I promise yall u will not see me putting my mouth over a piece of pipe trying to suck no sand through it or nuthing else! I do surf fish with pvc rod holders, pushing them in has always worked for me. If i see a guy trying to do that, well thats why there is plenty of beach, think i will move on down a lil and set up! lol


----------



## AndyS (Nov 22, 2011)

Why do you guys flare the ends? 

I use schedule 40 pvc cut straight on top and at a 45 on bottom - pound 'em in with a short piece of 2x4. Haven't had one splinter yet. 

(Plus, you never know what else a 2x4 might come in handy for on the beach or in the yak!)


----------



## slipfloater (May 29, 2013)

grey ghost said:


> I promise yall u will not see me putting my mouth over a piece of pipe trying to suck no sand through it or nuthing else! I do surf fish with pvc rod holders, pushing them in has always worked for me. If i see a guy trying to do that, well thats why there is plenty of beach, think i will move on down a lil and set up! lol


:thumbup:What he said!:whistling:


----------



## johnsonbeachbum (Oct 1, 2007)

AndyS said:


> Why do you guys flare the ends?
> 
> I use schedule 40 pvc cut straight on top and at a 45 on bottom - pound 'em in with a short piece of 2x4. Haven't had one splinter yet.
> 
> (Plus, you never know what else a 2x4 might come in handy for on the beach or in the yak!)

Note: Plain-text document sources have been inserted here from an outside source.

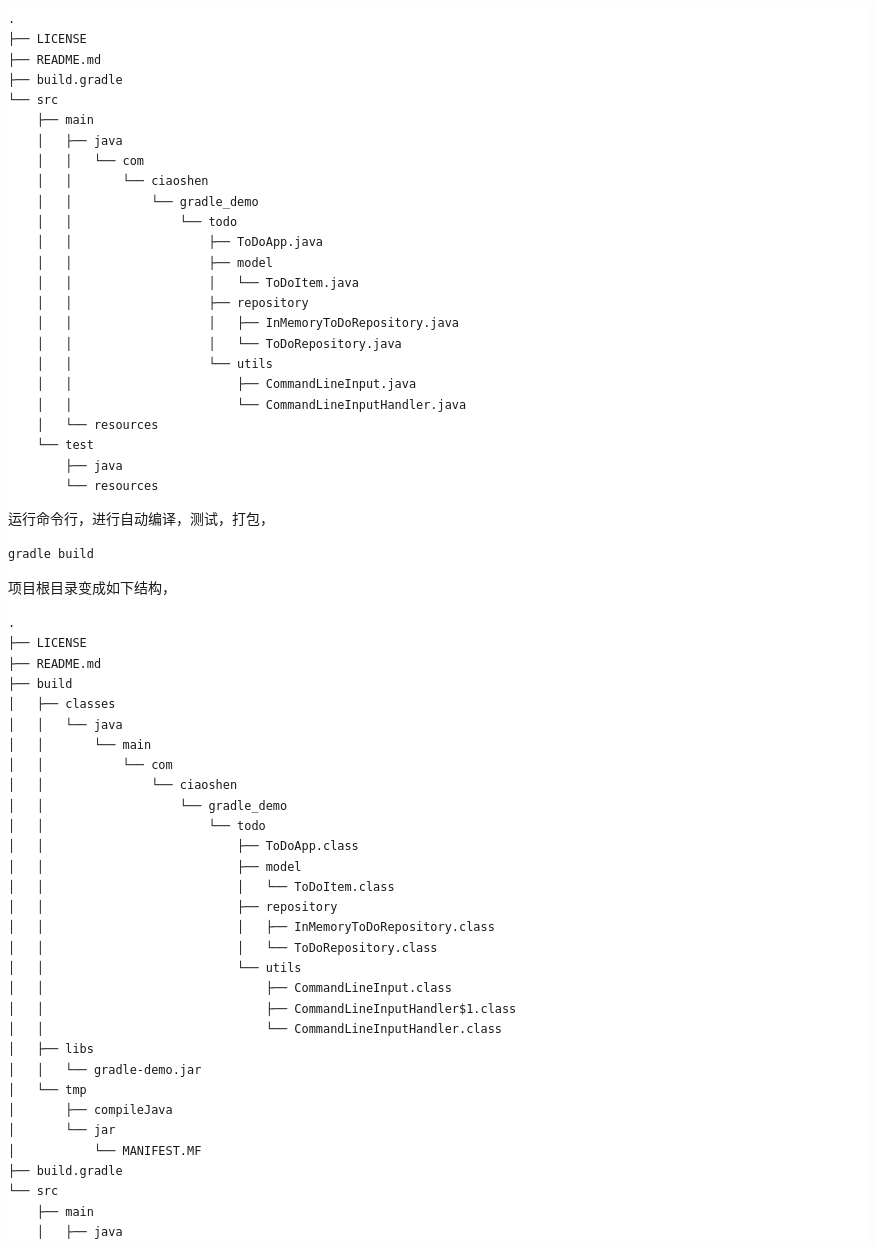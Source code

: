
 ```
.
├── LICENSE
├── README.md
├── build.gradle
└── src
    ├── main
    │   ├── java
    │   │   └── com
    │   │       └── ciaoshen
    │   │           └── gradle_demo
    │   │               └── todo
    │   │                   ├── ToDoApp.java
    │   │                   ├── model
    │   │                   │   └── ToDoItem.java
    │   │                   ├── repository
    │   │                   │   ├── InMemoryToDoRepository.java
    │   │                   │   └── ToDoRepository.java
    │   │                   └── utils
    │   │                       ├── CommandLineInput.java
    │   │                       └── CommandLineInputHandler.java
    │   └── resources
    └── test
        ├── java
        └── resources
```

运行命令行，进行自动编译，测试，打包，
```
gradle build
```

项目根目录变成如下结构，
```
.
├── LICENSE
├── README.md
├── build
│   ├── classes
│   │   └── java
│   │       └── main
│   │           └── com
│   │               └── ciaoshen
│   │                   └── gradle_demo
│   │                       └── todo
│   │                           ├── ToDoApp.class
│   │                           ├── model
│   │                           │   └── ToDoItem.class
│   │                           ├── repository
│   │                           │   ├── InMemoryToDoRepository.class
│   │                           │   └── ToDoRepository.class
│   │                           └── utils
│   │                               ├── CommandLineInput.class
│   │                               ├── CommandLineInputHandler$1.class
│   │                               └── CommandLineInputHandler.class
│   ├── libs
│   │   └── gradle-demo.jar
│   └── tmp
│       ├── compileJava
│       └── jar
│           └── MANIFEST.MF
├── build.gradle
└── src
    ├── main
    │   ├── java
```
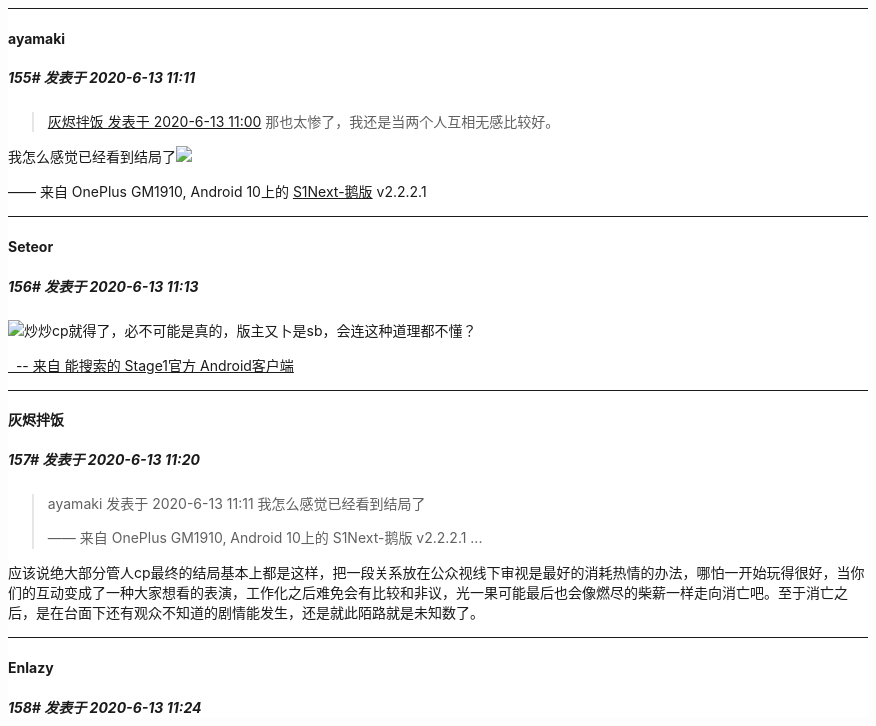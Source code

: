 





-----

####  ayamaki  
##### 155#       发表于 2020-6-13 11:11



<blockquote><a href="httphttps://bbs.saraba1st.com/2b/forum.php?mod=redirect&amp;goto=findpost&amp;pid=47787070&amp;ptid=1940380" target="_blank">灰烬拌饭 发表于 2020-6-13 11:00</a>
那也太惨了，我还是当两个人互相无感比较好。</blockquote>
我怎么感觉已经看到结局了<img src="https://static.saraba1st.com/image/smiley/face2017/034.png" referrerpolicy="no-referrer">

—— 来自 OnePlus GM1910, Android 10上的 [S1Next-鹅版](https://github.com/ykrank/S1-Next/releases) v2.2.2.1







-----

####  Seteor  
##### 156#       发表于 2020-6-13 11:13



<img src="https://static.saraba1st.com/image/smiley/face2017/068.png" referrerpolicy="no-referrer">炒炒cp就得了，必不可能是真的，版主又卜是sb，会连这种道理都不懂？

[  -- 来自 能搜索的 Stage1官方 Android客户端](https://www.coolapk.com/apk/140634)







-----

####  灰烬拌饭  
##### 157#       发表于 2020-6-13 11:20



<blockquote>ayamaki 发表于 2020-6-13 11:11
我怎么感觉已经看到结局了


—— 来自 OnePlus GM1910, Android 10上的 S1Next-鹅版 v2.2.2.1 ...</blockquote>
应该说绝大部分管人cp最终的结局基本上都是这样，把一段关系放在公众视线下审视是最好的消耗热情的办法，哪怕一开始玩得很好，当你们的互动变成了一种大家想看的表演，工作化之后难免会有比较和非议，光一果可能最后也会像燃尽的柴薪一样走向消亡吧。至于消亡之后，是在台面下还有观众不知道的剧情能发生，还是就此陌路就是未知数了。







-----

####  Enlazy  
##### 158#       发表于 2020-6-13 11:24

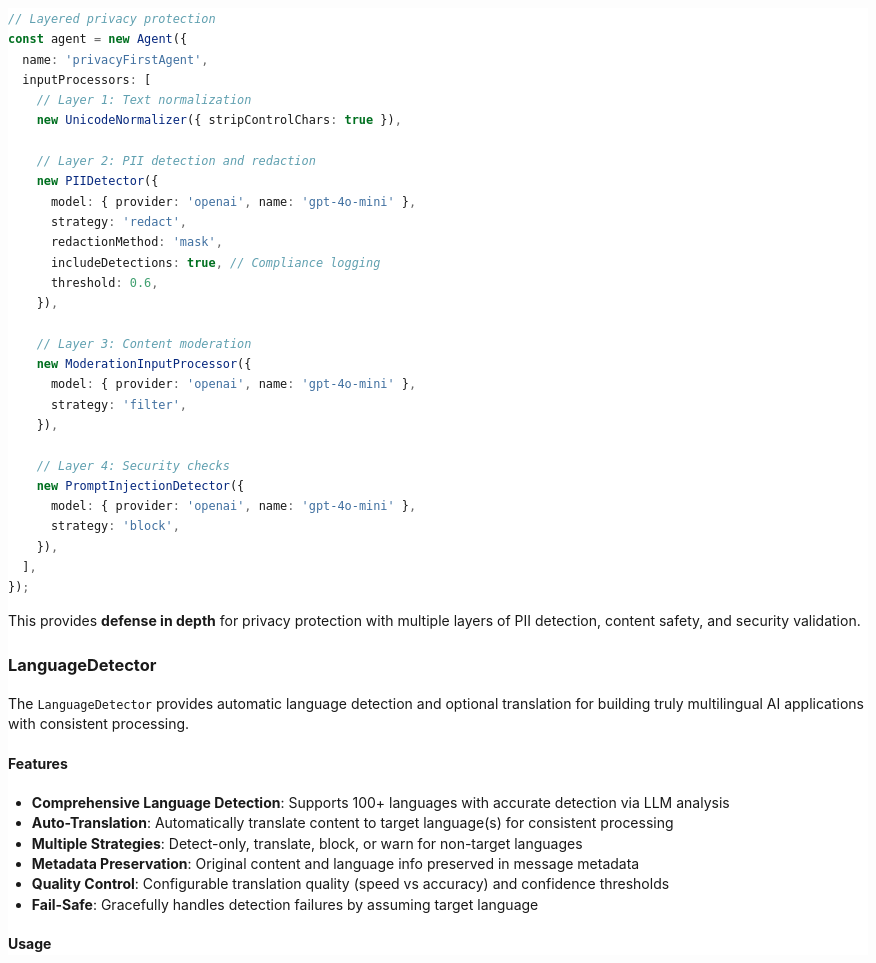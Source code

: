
 ```typescript
// Layered privacy protection
const agent = new Agent({
  name: 'privacyFirstAgent',
  inputProcessors: [
    // Layer 1: Text normalization
    new UnicodeNormalizer({ stripControlChars: true }),

    // Layer 2: PII detection and redaction
    new PIIDetector({
      model: { provider: 'openai', name: 'gpt-4o-mini' },
      strategy: 'redact',
      redactionMethod: 'mask',
      includeDetections: true, // Compliance logging
      threshold: 0.6,
    }),

    // Layer 3: Content moderation
    new ModerationInputProcessor({
      model: { provider: 'openai', name: 'gpt-4o-mini' },
      strategy: 'filter',
    }),

    // Layer 4: Security checks
    new PromptInjectionDetector({
      model: { provider: 'openai', name: 'gpt-4o-mini' },
      strategy: 'block',
    }),
  ],
});
```

This provides **defense in depth** for privacy protection with multiple layers of PII detection, content safety, and security validation.

### LanguageDetector

The `LanguageDetector` provides automatic language detection and optional translation for building truly multilingual AI applications with consistent processing.

#### Features

- **Comprehensive Language Detection**: Supports 100+ languages with accurate detection via LLM analysis
- **Auto-Translation**: Automatically translate content to target language(s) for consistent processing
- **Multiple Strategies**: Detect-only, translate, block, or warn for non-target languages
- **Metadata Preservation**: Original content and language info preserved in message metadata
- **Quality Control**: Configurable translation quality (speed vs accuracy) and confidence thresholds
- **Fail-Safe**: Gracefully handles detection failures by assuming target language

#### Usage
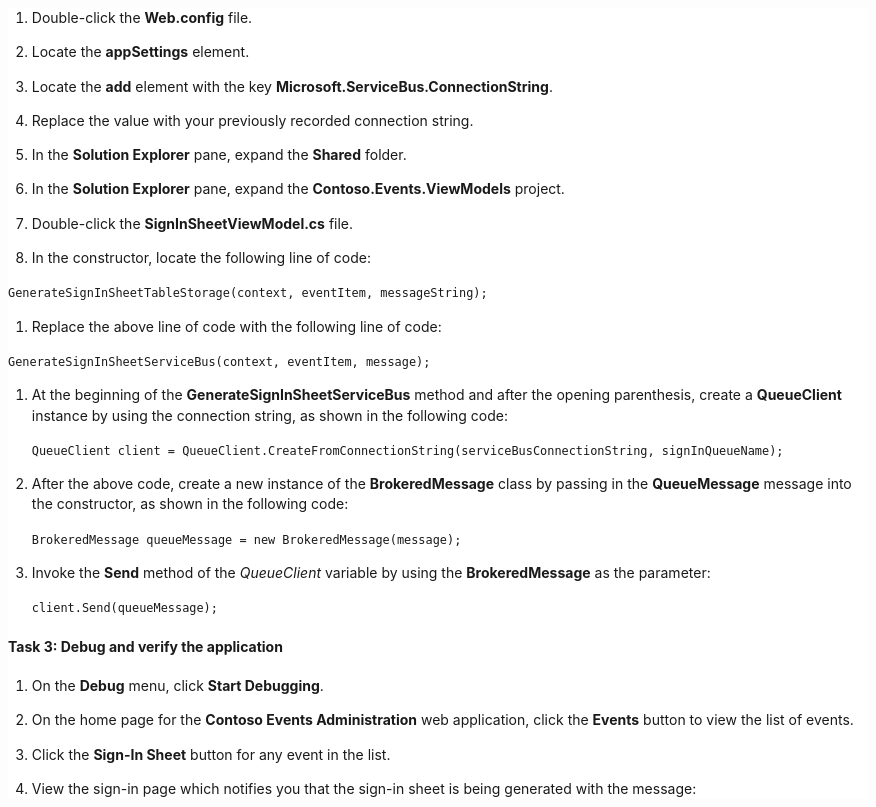 1. Double-click the **Web.config** file.

1. Locate the **appSettings** element.

1. Locate the **add** element with the key **Microsoft.ServiceBus.ConnectionString**.

1. Replace the value with your previously recorded connection string.

1. In the **Solution Explorer** pane, expand the **Shared** folder.

1. In the **Solution Explorer** pane, expand the **Contoso.Events.ViewModels** project.

1. Double-click the **SignInSheetViewModel.cs** file.

1. In the constructor, locate the following line of code:

  ```
  GenerateSignInSheetTableStorage(context, eventItem, messageString);
  ```

1. Replace the above line of code with the following line of code:

  ```
  GenerateSignInSheetServiceBus(context, eventItem, message);
  ```

1. At the beginning of the **GenerateSignInSheetServiceBus** method and after the opening parenthesis, create a **QueueClient** instance by using the connection string, as shown in the following code:

	```
	QueueClient client = QueueClient.CreateFromConnectionString(serviceBusConnectionString, signInQueueName);
	```

1. After the above code, create a new instance of the **BrokeredMessage** class by passing in the **QueueMessage** message into the constructor, as shown in the following code:

	```
	BrokeredMessage queueMessage = new BrokeredMessage(message);
	```

1. Invoke the **Send** method of the *QueueClient* variable by using the **BrokeredMessage** as the parameter:

	```
	client.Send(queueMessage);
	```

#### Task 3: Debug and verify the application

1. On the **Debug** menu, click **Start Debugging**.

1. On the home page for the **Contoso Events Administration** web application, click the **Events** button to view the list of events.

1. Click the **Sign-In Sheet** button for any event in the list.

1. View the sign-in page which notifies you that the sign-in sheet is being generated with the message:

I likem flared because they are more "gentle" to the aluminum reel castings.
And my aim does not need to be as good when I drop the butt into them.
You need to at least round off the inner diameter or the foam on the handle will get scraped off eventually.
I use the thin wall pvc.


----------



## AndyS (Nov 22, 2011)

johnsonbeachbum said:


> I likem flared because they are more "gentle" to the aluminum reel castings.
> And my aim does not need to be as good when I drop the butt into them.
> You need to at least round off the inner diameter or the foam on the handle will get scraped off eventually.
> I use the thin wall pvc.


I have a bolt through my stakes about a foot down so the reel never touches top of the PVC. Good thought about rounding off the inner diameter, but I've not noticed any issues. 

I'll like the thick wall PVC though - I like to pound 'em in pretty deep & I want 'em to hold up.


----------